Council to consider adding cabs to combat Uber

Edmonton has to allow more taxi cabs to operate before it can drive Uber out of town, according to city staff.

City report recommends improving existing Edmonton taxi services to meet demand

Uber is seen on the iPhone of a driver. Uber has entered more than 100 markets, ranging from its hometown of San Francisco to Berlin to Tokyo. It began operating in Edmonton in December 2014. (Lucy Nicholson/Reuters)

Edmonton may need to license more taxis before it can drive Uber out of town, according to city staff.

Uber started operating in Edmonton late last month. Drivers charge for rides but do not hold taxi licenses from the city, which makes them illegal under the Vehicle for Hire bylaw. 

A report released Thursday outlines what can be done to steer people away from the car-sharing service. Uber allows customers to summon drivers through a smartphone app. 

In the report, staff said the public supports the use of apps to improve taxi dispatch but says Edmonton doesn't have enough licensed cars to meet the demand. 

Edmonton is short about 200 licensed taxis to meet the ideal ratio to population (17 cabs per 10,000 population). Only 1,319 cabs are legally allowed to operate within city limits. Local taxi service to the Edmonton International Airport adds even more pressure.

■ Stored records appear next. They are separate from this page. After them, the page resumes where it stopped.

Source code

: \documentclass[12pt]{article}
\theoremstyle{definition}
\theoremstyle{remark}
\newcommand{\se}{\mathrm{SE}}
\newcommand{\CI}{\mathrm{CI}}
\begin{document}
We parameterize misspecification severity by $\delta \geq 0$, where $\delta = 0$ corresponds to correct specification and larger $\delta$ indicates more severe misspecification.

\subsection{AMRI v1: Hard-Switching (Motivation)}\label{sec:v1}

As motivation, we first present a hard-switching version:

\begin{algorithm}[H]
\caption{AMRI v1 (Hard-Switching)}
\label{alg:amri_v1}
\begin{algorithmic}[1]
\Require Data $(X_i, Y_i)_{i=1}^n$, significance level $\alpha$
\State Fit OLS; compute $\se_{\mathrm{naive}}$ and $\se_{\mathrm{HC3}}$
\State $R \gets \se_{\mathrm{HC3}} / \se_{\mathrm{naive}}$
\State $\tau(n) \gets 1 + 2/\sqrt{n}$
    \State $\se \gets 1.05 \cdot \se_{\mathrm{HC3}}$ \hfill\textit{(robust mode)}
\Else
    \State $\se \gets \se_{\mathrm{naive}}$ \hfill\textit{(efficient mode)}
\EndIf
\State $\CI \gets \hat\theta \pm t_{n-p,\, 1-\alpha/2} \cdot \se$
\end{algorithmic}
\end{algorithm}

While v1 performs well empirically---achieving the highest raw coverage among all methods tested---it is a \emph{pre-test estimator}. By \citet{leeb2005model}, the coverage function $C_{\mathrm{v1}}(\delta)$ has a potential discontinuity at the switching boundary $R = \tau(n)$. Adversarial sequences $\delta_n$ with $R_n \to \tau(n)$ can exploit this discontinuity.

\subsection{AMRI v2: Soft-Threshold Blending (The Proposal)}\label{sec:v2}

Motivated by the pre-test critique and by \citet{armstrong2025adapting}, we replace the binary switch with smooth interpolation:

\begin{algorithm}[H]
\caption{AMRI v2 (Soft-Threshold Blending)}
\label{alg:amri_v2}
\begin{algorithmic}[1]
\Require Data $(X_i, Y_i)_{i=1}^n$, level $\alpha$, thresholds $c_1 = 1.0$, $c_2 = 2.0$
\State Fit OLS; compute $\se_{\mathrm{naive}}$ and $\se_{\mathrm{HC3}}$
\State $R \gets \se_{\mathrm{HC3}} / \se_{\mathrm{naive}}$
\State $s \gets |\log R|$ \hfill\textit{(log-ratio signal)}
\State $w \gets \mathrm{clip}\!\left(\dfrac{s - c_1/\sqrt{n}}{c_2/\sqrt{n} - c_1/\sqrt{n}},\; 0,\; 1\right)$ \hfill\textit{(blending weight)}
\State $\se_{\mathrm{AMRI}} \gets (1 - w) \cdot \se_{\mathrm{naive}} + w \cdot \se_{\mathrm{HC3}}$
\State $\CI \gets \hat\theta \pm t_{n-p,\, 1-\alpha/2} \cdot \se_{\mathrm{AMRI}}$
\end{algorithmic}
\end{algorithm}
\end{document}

Staff made a number of recommendations which include removing the cap on the number of licences available to drivers and the development of a local taxpayer-funded taxi app.

Other options include releasing plates that allow taxis to operate only at night and on Friday and Saturday nights or plates that only allow taxis to work during the winter. 

None of the recommendations suggest working with Uber, or allowing the service to operate in the city.

City staff refused to comment on the content of the report before council’s executive committee discusses it on Tuesday.